Venn Diagram Comparing (Non-Phylogenetic) Core Microbiomes from Multiple Habitats

Description

Generates a Venn diagram comparing and contrasting the shared and unique taxa of core microbiomes from two or more (up to seven) different types of habitats using a non-phylogenetic approach.

Usage

coreVenn(x, grouping, core_fraction = 0.5, ab_threshold1 = 0,
ab_threshold2 = 0, ab_threshold3 = 0, selection='basic', max_tax = NULL,
increase_cutoff = 2,ordered_groups=NULL,show_percentage=TRUE,decimal=2,
fill_color=c('red','orange','yellow','green','blue','purple','black'),fill_alpha=0.5,
stroke_color='black',stroke_alpha = 1, stroke_size = 1,stroke_linetype = "solid",
set_name_color = "black", set_name_size = 6,text_color = "black",text_size = 4)

Arguments

x

(Required) Microbial community data. This must be in the form of a phyloseq object and must contain, at a minimum, an OTU abundance table and a phylogeny.

grouping

(Required) A vector specifying which samples belong to which habitat type.

core_fraction

The fraction of samples that a microbial taxon must be found in to be considered part of the 'core' microbiome. This variable is only used when selection = 'basic' and is ignored when selection = 'shade'. The default value is 0.5.

ab_threshold1

The threshold for mean relative abundance across all samples. This variable is only used when selection = 'basic' and is ignored when selection = 'shade'. The default value is 0.

ab_threshold2

The threshold for maximum relative abundance in any sample. This variable is only used when selection = 'basic' and is ignored when selection = 'shade'. The default value is 0.

ab_threshold3

The threshold for minimum relative abundance across all samples. This variable is only used when selection = 'basic' and is ignored when selection = 'shade'. The default value is 0.

selection

Whether to use thresholds ('basic') or the Shade and Stopnisek method ('shade') to define the core community. The default is 'basic'.

max_tax

The maximum number of branches to add sequentially, as a percentage of the total branches when using the Shade and Stopnisek method. This variable is only used when selection = 'shade' and is ignored when selection = 'basic'.

increase_cutoff

The threshold for the percent increase in beta diversity used to identify the taxon at which point adding more taxa yields diminishing returns in explanatory power. This variable is only used when selection = 'shade' and is ignored when selection = 'basic'.

ordered_groups

When provided, specifies the order in which different habitats should be plotted. This order is matched to the color order specified in fill_color (see below).

show_percentage

If TRUE the Venn diagram is shown as percentages of the total branch length in each compartment. If FALSE the Venn diagram is shown as absolute branch lengths.

decimal

The number of decimal points to report in the Venn diagram compartments (either for percentages or absolute branch lengths).

fill_color

A vector specifying the colors to use for each of the different habitats in the Venn diagram.

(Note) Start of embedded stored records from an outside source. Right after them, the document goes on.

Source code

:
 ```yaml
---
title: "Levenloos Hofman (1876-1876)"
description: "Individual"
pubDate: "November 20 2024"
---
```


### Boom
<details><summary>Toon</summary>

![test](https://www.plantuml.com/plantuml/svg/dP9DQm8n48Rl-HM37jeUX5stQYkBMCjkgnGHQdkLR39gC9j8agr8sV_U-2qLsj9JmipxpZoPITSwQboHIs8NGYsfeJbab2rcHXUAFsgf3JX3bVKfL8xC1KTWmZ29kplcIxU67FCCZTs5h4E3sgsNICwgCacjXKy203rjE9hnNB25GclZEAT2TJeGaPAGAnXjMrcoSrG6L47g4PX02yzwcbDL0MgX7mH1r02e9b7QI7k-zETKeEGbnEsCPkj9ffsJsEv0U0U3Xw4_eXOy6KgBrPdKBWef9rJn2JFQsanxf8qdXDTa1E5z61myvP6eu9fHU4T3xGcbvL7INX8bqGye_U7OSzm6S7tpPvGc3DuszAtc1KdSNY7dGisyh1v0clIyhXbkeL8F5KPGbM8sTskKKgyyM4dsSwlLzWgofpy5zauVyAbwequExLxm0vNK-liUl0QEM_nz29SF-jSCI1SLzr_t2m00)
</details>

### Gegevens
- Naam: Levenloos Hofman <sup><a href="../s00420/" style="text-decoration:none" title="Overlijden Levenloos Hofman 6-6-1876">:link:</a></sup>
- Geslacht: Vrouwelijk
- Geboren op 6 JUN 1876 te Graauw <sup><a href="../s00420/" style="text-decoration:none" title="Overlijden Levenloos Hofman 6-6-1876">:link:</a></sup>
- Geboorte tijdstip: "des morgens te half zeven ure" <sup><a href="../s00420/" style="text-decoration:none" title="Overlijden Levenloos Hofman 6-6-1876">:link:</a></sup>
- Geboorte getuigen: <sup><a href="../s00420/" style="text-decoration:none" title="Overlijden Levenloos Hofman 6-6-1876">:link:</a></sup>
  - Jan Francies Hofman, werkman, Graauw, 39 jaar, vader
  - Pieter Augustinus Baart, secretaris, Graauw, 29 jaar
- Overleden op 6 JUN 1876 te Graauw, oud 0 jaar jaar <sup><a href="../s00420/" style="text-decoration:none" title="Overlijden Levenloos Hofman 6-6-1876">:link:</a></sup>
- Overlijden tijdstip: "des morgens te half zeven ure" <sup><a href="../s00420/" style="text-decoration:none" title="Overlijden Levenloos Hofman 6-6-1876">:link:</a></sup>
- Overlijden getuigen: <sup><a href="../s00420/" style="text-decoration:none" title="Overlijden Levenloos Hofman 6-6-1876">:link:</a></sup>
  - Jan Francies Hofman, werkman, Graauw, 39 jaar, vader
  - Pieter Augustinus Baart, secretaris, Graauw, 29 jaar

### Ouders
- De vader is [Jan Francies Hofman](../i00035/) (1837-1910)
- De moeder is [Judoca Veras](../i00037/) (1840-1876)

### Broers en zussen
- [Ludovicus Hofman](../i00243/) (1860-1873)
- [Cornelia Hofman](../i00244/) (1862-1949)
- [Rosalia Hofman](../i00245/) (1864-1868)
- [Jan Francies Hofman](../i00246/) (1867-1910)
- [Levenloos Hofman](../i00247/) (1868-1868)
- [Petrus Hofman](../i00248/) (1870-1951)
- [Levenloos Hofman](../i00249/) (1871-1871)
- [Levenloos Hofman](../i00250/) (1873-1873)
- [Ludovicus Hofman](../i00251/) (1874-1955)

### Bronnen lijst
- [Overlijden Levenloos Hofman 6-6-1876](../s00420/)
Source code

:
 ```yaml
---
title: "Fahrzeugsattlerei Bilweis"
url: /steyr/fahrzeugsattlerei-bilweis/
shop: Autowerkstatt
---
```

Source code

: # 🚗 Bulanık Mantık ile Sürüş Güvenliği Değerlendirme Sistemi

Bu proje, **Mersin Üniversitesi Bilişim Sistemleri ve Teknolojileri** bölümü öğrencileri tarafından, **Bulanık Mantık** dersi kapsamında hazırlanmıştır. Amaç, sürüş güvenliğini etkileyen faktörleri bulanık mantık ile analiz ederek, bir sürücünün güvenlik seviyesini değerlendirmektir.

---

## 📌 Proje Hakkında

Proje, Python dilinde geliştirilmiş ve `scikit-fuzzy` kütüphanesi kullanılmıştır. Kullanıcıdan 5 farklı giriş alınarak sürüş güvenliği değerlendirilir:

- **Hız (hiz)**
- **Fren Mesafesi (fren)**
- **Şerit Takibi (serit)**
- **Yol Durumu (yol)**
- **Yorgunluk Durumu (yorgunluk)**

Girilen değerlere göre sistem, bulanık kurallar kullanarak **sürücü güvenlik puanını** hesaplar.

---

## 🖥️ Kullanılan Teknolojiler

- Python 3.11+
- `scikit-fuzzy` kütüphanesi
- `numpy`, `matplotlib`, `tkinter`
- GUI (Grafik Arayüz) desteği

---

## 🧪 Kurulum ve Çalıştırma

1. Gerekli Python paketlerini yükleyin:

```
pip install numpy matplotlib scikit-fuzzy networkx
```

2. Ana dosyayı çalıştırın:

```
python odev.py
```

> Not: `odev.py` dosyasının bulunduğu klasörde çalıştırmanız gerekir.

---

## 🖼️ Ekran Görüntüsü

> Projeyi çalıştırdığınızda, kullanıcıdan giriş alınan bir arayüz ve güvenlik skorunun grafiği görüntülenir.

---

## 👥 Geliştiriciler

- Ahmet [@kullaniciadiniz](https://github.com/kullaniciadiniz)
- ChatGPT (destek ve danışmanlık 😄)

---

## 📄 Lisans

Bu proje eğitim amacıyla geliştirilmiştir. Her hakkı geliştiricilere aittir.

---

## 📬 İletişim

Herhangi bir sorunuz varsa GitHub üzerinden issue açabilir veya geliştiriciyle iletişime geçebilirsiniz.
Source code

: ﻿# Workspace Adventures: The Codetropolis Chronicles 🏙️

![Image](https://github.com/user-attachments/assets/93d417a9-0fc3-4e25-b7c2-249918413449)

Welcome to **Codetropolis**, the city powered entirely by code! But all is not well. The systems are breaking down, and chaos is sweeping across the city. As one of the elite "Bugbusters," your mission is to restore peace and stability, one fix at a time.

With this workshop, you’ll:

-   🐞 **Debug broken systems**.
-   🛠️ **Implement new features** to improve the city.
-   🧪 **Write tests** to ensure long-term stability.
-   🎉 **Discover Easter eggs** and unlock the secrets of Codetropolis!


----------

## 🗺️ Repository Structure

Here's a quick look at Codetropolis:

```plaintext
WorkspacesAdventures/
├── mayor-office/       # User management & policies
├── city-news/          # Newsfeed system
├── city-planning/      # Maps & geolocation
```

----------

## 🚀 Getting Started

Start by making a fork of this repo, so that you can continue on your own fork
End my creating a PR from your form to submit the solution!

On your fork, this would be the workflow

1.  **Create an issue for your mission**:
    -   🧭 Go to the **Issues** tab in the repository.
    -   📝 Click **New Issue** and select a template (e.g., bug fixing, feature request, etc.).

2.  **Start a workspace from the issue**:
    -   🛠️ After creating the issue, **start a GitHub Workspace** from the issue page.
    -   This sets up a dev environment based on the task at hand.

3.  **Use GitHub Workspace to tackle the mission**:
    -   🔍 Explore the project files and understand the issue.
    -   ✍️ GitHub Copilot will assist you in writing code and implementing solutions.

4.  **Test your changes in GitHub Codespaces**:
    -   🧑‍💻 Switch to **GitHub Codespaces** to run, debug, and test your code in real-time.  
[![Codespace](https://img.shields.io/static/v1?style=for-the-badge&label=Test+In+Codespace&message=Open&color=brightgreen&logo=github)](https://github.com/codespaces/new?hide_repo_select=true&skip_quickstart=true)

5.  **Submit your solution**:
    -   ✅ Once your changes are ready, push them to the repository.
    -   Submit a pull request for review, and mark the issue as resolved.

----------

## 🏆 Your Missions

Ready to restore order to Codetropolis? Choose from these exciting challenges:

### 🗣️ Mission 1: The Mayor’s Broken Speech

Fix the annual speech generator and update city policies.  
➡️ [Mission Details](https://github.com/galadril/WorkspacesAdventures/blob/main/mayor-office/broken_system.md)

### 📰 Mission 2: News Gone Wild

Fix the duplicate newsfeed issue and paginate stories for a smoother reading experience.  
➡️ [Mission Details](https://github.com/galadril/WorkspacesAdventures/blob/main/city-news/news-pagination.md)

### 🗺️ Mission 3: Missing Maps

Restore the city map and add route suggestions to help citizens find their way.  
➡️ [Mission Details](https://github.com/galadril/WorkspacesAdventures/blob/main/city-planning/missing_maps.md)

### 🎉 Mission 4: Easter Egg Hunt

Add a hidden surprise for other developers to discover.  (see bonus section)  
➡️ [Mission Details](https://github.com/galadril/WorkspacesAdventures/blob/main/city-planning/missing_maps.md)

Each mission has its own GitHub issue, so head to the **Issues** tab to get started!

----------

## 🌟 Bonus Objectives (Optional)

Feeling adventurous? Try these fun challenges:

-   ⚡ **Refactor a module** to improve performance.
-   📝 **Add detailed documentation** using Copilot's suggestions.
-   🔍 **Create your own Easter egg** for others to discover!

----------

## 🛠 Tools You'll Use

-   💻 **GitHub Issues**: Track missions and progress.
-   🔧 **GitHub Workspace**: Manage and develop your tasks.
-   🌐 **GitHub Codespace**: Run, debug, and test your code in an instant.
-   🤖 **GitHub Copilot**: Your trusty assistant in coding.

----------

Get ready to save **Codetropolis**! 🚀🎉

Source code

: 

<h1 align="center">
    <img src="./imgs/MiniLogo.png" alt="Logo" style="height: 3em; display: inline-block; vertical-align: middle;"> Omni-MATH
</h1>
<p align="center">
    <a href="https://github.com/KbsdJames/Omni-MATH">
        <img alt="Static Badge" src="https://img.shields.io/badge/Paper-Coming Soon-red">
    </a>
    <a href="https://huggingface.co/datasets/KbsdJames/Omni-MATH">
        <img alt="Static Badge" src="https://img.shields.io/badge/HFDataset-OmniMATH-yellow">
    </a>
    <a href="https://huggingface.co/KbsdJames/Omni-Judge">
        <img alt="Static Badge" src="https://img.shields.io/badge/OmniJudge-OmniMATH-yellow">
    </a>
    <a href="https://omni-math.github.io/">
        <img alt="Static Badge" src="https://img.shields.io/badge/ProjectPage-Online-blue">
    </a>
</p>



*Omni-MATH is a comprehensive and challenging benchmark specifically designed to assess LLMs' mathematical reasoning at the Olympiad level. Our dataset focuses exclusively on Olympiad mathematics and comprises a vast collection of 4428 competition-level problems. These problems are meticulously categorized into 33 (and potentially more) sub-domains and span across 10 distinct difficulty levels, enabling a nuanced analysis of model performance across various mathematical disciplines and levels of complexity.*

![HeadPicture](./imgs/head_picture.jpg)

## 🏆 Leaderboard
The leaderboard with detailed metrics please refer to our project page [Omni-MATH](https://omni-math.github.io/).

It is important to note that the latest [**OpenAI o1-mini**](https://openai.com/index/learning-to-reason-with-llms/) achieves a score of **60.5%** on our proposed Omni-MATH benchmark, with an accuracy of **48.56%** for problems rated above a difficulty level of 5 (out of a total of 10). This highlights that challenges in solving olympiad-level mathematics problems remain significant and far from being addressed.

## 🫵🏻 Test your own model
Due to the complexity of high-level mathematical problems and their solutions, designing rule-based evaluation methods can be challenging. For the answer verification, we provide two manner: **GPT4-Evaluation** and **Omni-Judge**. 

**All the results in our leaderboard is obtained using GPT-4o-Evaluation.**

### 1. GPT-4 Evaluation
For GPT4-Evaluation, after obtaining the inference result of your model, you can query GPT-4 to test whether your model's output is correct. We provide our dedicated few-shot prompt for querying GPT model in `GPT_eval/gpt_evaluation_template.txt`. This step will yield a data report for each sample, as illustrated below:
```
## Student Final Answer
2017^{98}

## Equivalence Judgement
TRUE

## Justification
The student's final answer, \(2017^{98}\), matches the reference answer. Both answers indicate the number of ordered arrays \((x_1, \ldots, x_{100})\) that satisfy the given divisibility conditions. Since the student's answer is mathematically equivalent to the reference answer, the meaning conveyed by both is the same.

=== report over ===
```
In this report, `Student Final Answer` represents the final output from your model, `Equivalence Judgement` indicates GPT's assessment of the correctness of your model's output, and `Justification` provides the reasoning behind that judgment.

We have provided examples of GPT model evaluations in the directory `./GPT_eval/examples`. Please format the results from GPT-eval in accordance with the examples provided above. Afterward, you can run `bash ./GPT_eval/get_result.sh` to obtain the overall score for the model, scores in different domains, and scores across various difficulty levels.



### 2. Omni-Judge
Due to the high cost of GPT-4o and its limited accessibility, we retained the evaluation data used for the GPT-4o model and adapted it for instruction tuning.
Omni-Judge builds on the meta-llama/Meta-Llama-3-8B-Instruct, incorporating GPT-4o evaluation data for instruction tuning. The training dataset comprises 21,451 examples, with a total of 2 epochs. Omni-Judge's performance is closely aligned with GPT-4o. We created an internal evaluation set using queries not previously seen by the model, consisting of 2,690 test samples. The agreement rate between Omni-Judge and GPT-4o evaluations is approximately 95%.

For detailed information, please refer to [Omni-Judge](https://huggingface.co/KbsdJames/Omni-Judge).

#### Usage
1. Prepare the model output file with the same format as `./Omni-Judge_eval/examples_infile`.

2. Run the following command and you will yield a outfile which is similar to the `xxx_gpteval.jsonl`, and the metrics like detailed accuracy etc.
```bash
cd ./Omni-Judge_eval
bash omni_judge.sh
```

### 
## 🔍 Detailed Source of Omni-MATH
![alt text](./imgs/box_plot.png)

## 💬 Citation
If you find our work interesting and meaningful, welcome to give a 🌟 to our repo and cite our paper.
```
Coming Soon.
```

The default is to use the six colors of the rainbow, followed by black.

fill_alpha

The transparency of the fill colors in the Venn diagram.

stroke_color

The color of the outlines in the Venn diagram.

stroke_alpha

The transparency of the outlines in the Venn diagram.

stroke_size

The width of the outlines in the Venn diagram.

stroke_linetype

The style of the outlines in the Venn diagram.

set_name_color

The color of the font used to label each habitat.

set_name_size

The size of the font used to label each habitat

text_color

The color of the font used to report the value in each compartment of the Venn diagram

text_size

The size of the font used to report the value in each compartment of the Venn diagram

Details

coreVenn generates a Venn diagram showing either the percentage of taxa or the taxon count shared between the core communities from all possible combinations of up to seven different habitat types. For more details, see Bewick and Camper (2025).

Value

This function returns a plot of the Venn diagram.

References

Bewick, S.A. and Benjamin T. Camper. "Phylogenetic Measures of the Core Microbiome" <doi:TBD>

McMurdie, Paul J., and Susan Holmes. "phyloseq: an R package for reproducible interactive analysis and graphics of microbiome census data." PloS one 8.4 (2013): e61217.

McMurdie, Paul J., and Susan Holmes. "Phyloseq: a bioconductor package for handling and analysis of high-throughput phylogenetic sequence data." Biocomputing 2012. 2012. 235-246.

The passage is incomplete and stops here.